Botany Shadowing Assignment Connects Students to Environmental Experts Wednesday, November 7, 2012
Students Mary Dindal and Jeff Mitchell shadow horticulturist Brian Heap (left) at the Pittsburgh Botanic Garden.
Students taking the botany course taught by Matthew Opdyke, Ph.D., associate professor of environmental science, recently stepped out of the classroom and literally "into the field" for their shadowing assignments.
Splitting up in pairs, the botany students spent a day with professionals at various sites including the Allegheny Land Trust, Pittsburgh Parks Conservancy, Phipps Conservatory and Botanical Gardens, Carnegie Museum of Natural History, Pittsburgh Botanic Garden, and the Tonsor Laboratory at the University of Pittsburgh.

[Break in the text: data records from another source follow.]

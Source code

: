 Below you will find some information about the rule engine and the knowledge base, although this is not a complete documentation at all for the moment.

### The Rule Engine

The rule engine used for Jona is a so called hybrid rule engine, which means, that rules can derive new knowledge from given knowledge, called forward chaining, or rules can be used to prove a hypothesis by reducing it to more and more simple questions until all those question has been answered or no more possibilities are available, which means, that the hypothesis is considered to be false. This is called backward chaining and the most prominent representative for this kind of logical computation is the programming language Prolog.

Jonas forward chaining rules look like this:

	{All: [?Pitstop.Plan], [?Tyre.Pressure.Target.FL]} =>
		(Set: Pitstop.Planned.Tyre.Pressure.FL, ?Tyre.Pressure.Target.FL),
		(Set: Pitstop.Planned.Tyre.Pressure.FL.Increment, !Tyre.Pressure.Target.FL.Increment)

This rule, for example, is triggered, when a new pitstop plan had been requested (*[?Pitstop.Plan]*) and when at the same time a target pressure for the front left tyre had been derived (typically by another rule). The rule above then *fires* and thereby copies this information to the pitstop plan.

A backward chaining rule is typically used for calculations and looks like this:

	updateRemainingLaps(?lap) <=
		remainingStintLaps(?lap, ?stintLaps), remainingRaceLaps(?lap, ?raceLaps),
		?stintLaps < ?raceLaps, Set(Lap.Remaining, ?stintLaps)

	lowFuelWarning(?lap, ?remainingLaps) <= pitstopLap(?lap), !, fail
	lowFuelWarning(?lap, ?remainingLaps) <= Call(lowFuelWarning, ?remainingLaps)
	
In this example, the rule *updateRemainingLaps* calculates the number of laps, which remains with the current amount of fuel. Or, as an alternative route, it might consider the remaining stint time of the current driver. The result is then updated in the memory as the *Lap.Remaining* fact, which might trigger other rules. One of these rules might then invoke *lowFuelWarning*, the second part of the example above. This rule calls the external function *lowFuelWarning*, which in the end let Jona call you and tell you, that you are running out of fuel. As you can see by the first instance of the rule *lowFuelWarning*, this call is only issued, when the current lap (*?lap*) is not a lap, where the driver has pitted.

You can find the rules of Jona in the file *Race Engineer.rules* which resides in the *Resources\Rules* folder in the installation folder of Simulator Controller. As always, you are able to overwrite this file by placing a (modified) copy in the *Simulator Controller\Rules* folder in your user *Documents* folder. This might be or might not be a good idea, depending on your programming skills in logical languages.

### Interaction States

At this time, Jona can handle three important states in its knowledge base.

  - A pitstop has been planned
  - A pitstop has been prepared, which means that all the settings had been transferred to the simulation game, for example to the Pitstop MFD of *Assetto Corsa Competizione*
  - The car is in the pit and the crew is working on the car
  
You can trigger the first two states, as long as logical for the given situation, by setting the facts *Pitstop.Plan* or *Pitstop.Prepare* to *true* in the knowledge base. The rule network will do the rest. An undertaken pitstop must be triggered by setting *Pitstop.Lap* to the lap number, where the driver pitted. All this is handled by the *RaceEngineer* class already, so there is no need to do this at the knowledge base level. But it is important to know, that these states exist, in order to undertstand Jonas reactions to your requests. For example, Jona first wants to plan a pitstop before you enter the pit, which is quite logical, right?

"Shadowing experts in the field is an excellent way for students to test their career goals by seeing 'a day in the life' of an environmental professional," explained Opdyke.
According to Opdyke, the shadowing assignment is designed to broaden students' knowledge in the field of botany and introduce them to professionals working in successful, challenging careers. Students had the chance to talk with professionals about related positions, local environmental organizations and the job market.
"I enjoyed touring Schenley Park and learning about what the Pittsburgh Parks Conservancy does for local parks," remarked Ingrid Reiland, a biological sciences major with a concentration in environmental science.
Reiland's shadowing partner Jade Musselman, a secondary education biology major, enjoyed learning about plant diseases that are plaguing Pittsburgh's parks and what the conservancy is doing to help.
Mary Dindal, a funeral services major who shadowed horticulturist Brian Heap at the Pittsburgh Botanic Garden, said: "It was very exciting to see first-hand how an area that was devastated by mining operations is now becoming a thriving environment again thanks to a dedicated staff."
Heap spoke to the students about how his organization is trying to balance the ecosystem there by removing invasive plants. "By planting native trees and shrubs we are providing a food source for insects, birds and mammals," he explained.
Photojournalism major Rebecca Lessner toured the Carnegie Museum of Natural History and learned about how museums share and "gift" specimens internationally.